29. The sliding stanchion according to claim 24, wherein an outer diameter of the guide roller projects beyond a width of the twin load-bearing rollers.

30. The sliding stanchion according to claim 24, wherein the sliding stanchion comprises, at least in portions, at least one guide element extending from an edge of said sliding-stanchion body, wherein said guide element is oriented outward in a direction away from the loading platform.

31. The sliding stanchion according to claim 24, wherein the guide rollers of said stanchion suspension device are arranged flush with each other.

32. An openable side tarpaulin wall system for a utility vehicle, comprising a longitudinal beam supported against a loading platform of the utility vehicle; a plurality of sliding stanchions; and a tarpaulin closing a lateral opening of the utility vehicle below said longitudinal beam; wherein said plurality of sliding stanchions is attached to said tarpaulin, wherein each of said plurality of sliding stanchions comprises an upper stanchion suspension device, wherein the upper stanchion suspension device is displaceable along a first chamber of said longitudinal beam, wherein the stanchion suspension device comprises a plurality of load-bearing twin rollers having a horizontal axis of rotation, wherein the stanchion suspension device comprises a leading guide roller and a trailing guide roller, each of said leading and trailing guide rollers having a vertical axis of rotation and being arranged in said first chamber, wherein the leading guide roller is arranged before said plurality of load-bearing twin rollers of the stanchion suspension device in a direction of travel of the stanchion suspension device, wherein the trailing guide roller is arranged behind said plurality of load-bearing twin rollers of the stanchion suspension device in a direction of travel of the stanchion suspension device, wherein the sliding stanchions comprise a lower sliding-stanchion carriage at an end opposite the stanchion suspension device, wherein the sliding-stanchion carriage is displaceable with respect to a guide rail assigned to the loading platform, wherein said tarpaulin is suspended to a plurality of tarpaulin suspension devices attached to said tarpaulin, wherein the tarpaulin suspension devices are displaceable along a second chamber of said beam, wherein the tarpaulin comprises a plurality of tarpaulin carriages, wherein the tarpaulin carriages are arranged opposite said tarpaulin suspension devices, wherein the tarpaulin carriages of the tarpaulin are displaceable with respect to said guide rail assigned to the loading platform.

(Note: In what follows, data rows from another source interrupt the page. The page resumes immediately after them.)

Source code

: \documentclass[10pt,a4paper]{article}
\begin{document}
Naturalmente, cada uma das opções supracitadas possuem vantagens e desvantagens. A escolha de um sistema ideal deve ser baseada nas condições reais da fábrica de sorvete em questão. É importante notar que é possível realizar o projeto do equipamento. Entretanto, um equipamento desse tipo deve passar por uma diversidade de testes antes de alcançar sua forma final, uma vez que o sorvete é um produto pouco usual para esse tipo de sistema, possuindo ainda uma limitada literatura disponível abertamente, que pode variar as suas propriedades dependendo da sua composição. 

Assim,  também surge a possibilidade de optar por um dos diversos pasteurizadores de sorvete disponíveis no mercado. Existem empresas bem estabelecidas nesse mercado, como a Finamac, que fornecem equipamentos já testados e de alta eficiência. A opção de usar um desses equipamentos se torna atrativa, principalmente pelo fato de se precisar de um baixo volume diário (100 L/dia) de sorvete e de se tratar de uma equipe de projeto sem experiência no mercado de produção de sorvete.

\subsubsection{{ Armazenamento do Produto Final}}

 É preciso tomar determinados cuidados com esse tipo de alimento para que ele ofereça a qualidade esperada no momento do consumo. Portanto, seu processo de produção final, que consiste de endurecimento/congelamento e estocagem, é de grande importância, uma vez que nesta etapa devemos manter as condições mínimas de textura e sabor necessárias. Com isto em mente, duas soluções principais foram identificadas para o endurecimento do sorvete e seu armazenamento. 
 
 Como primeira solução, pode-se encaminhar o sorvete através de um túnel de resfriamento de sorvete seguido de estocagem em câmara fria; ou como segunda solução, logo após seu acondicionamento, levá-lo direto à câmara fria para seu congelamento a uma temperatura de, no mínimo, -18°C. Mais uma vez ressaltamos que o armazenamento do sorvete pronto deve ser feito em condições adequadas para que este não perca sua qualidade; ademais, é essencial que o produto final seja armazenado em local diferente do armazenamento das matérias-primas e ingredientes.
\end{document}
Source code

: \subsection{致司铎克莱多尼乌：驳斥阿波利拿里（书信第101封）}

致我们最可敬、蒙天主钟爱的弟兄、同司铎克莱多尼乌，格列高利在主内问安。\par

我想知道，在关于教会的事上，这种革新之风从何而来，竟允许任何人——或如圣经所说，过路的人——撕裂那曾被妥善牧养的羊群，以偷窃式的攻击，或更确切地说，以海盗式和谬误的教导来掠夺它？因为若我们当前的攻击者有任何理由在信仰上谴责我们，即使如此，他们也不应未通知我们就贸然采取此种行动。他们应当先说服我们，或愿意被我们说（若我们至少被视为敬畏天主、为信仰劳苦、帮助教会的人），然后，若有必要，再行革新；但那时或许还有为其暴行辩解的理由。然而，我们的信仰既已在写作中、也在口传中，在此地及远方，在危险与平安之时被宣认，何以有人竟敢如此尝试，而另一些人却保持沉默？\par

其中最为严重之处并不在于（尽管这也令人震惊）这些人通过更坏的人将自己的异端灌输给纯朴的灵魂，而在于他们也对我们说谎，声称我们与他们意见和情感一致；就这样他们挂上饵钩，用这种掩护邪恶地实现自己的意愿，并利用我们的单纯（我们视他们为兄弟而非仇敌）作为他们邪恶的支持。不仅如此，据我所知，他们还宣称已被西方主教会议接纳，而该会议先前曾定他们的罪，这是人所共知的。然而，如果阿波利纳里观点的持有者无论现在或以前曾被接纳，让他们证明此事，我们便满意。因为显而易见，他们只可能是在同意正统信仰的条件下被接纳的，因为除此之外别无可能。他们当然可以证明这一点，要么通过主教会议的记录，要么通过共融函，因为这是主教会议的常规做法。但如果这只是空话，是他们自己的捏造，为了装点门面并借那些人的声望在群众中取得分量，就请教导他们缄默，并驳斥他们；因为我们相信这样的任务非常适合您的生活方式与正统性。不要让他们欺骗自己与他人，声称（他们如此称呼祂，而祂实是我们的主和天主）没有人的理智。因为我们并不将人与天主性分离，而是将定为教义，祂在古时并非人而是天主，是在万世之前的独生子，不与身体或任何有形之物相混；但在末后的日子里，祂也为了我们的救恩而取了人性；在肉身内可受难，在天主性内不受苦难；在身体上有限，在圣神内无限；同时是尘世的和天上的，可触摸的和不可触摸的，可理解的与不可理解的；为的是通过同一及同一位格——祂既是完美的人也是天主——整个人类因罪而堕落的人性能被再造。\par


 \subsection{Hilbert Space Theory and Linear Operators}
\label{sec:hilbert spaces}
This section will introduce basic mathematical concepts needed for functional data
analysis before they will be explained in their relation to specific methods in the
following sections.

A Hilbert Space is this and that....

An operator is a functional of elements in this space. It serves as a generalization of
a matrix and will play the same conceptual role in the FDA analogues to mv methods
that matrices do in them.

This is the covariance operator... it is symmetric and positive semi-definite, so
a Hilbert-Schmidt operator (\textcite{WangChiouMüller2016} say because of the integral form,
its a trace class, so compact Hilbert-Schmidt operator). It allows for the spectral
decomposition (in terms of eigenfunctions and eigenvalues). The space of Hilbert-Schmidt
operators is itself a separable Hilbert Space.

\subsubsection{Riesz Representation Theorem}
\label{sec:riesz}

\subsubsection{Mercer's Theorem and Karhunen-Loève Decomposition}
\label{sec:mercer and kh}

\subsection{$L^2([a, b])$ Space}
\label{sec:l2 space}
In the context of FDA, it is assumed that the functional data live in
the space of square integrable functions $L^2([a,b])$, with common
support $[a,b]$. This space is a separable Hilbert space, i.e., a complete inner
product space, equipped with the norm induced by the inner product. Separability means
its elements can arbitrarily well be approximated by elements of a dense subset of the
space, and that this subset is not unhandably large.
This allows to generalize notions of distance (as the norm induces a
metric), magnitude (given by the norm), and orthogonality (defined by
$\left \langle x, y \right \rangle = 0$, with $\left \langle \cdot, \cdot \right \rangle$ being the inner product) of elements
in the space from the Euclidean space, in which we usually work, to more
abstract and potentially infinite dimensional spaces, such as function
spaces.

33. The openable side tarpaulin wall system according to claim 32, wherein a plurality of straps is attached to said tarpaulin, wherein the straps each extend in a vertical direction, wherein the strap is attached at an upper strap end to one of said tarpaulin suspension devices, and wherein the strap is attached at a lower strap end to one of said carriages, such that the strap transmits vertical forces between said beam and said guide rail.

34. The openable side tarpaulin wall system according to claim 33, wherein the tarpaulin carriage comprises a first clamping element and a second clamping element, wherein said first clamping element and said second clamping element are each detachably connected to an inner surface of said tarpaulin carriage, wherein the lower strap end is frictionally connected between the inner surface of the tarpaulin carriage and one of said first clamping element and said second clamping element.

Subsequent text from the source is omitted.